Pour sa part, François a développé sous des angles différents ce qu'il appelle la « culture du déchet » : une société qui met de côté les personnes âgées, les malades, les jeunes parce qu'elle a centré son attention sur son propre moi, en exaltant le dieu-argent, le dieu-plaisir et le dieu-pouvoir. Dans l'Evangelii Gaudium, il le dit sans ambages : face à la joie que provoque la rencontre avec Jésus, « le gros risque du monde actuel, avec ses offres multiples et écrasantes de consommation, est une tristesse individualiste issue d'un cœur avare et bien à l'aise, de la recherche maladive de plaisirs superficiels, de la conscience isolée ».

Cette dictature-là réduit l'être humain à un seul de ses besoins : la consommation, qui pourrait bien être ici assimilée « au propre ego et à ses désirs », de Benoît XVI.

De de fait, nous nous retrouvons aussi ici face à la dénonciation d'une dictature qui dans ce cas n'est plus du domaine des idées mais du matériel : « L'adoration de l'ancien veau d'or (cf. Ex 32,1-35) trouve sa nouvelle version impitoyable dans le fétichisme de l'argent et dans la dictature de l'économie, sans visage et dépourvue d'objectifs vraiment humains (EG, 55). Cette dictature-là réduit l'être humain à un seul de ses besoins : la consommation, qui pourrait bien être ici assimilée « au propre ego et à ses désirs », de Benoît XVI.

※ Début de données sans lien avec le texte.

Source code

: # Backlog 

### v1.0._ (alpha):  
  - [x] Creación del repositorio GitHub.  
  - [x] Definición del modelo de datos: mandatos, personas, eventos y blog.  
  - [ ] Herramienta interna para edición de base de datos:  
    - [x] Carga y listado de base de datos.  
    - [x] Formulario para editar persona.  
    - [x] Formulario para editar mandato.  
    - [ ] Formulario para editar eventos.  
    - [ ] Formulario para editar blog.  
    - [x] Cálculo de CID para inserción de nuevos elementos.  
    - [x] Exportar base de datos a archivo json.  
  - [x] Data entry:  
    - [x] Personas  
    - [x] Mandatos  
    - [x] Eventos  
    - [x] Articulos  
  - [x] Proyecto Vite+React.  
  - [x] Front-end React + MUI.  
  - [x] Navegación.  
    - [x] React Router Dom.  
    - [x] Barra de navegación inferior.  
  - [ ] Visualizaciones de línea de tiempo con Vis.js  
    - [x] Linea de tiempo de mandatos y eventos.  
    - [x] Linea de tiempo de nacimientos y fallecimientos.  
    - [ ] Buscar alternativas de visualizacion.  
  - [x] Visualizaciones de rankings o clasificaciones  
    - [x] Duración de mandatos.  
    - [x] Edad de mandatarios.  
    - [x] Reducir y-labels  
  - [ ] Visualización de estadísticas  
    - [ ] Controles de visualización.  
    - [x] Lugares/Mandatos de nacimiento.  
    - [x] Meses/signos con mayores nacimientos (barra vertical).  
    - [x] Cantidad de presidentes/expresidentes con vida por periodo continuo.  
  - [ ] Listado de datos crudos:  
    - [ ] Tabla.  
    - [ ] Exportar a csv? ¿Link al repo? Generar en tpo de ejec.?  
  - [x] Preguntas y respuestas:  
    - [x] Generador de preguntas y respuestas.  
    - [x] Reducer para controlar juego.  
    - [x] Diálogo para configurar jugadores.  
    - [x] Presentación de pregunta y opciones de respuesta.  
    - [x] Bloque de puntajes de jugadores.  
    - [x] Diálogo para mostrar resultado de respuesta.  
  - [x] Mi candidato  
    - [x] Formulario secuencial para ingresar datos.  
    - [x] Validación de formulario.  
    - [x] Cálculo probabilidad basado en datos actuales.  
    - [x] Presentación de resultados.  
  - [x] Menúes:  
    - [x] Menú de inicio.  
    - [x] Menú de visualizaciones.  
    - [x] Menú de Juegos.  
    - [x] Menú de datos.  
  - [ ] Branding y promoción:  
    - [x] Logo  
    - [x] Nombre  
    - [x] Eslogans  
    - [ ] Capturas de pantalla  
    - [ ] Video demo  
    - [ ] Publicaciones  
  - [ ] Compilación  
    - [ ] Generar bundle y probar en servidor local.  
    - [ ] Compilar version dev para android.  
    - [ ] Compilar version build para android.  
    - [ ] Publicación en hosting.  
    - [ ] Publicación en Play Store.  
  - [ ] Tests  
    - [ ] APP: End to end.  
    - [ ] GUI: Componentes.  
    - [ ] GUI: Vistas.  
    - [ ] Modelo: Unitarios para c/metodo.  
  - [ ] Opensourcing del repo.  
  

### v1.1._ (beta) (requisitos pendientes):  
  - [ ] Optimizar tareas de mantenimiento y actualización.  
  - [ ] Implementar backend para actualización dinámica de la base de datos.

François dénonce la plaie dont souffre la dignité humaine, non pas de façon abstraite, mais dans la chair meurtrie des pauvres et des exclus. De ceux qui sont en surnombre dans un monde européen qui rejette les migrants africains à Lampedusa ; des marginalisés des grandes villes émergentes qui s'entassent dans des bidonvilles, des favelas, des taudis ; des victimes des nouvelles formes d'esclavage que sont la traite des personnes, les enfants-soldats, ou de la triste histoire de ceux qui sont tombés sous l'emprise de la drogue. Ce cri prophétique résonne aux oreilles du monde et fait que l'on ait pensé à lui décerner le prix Nobel et qu'il est en vedette sur les couvertures d'une tonne de magazines. Ceci étant, l'idolâtrie du matériel est toujours là puisque ses racines l'étayent en profondeur.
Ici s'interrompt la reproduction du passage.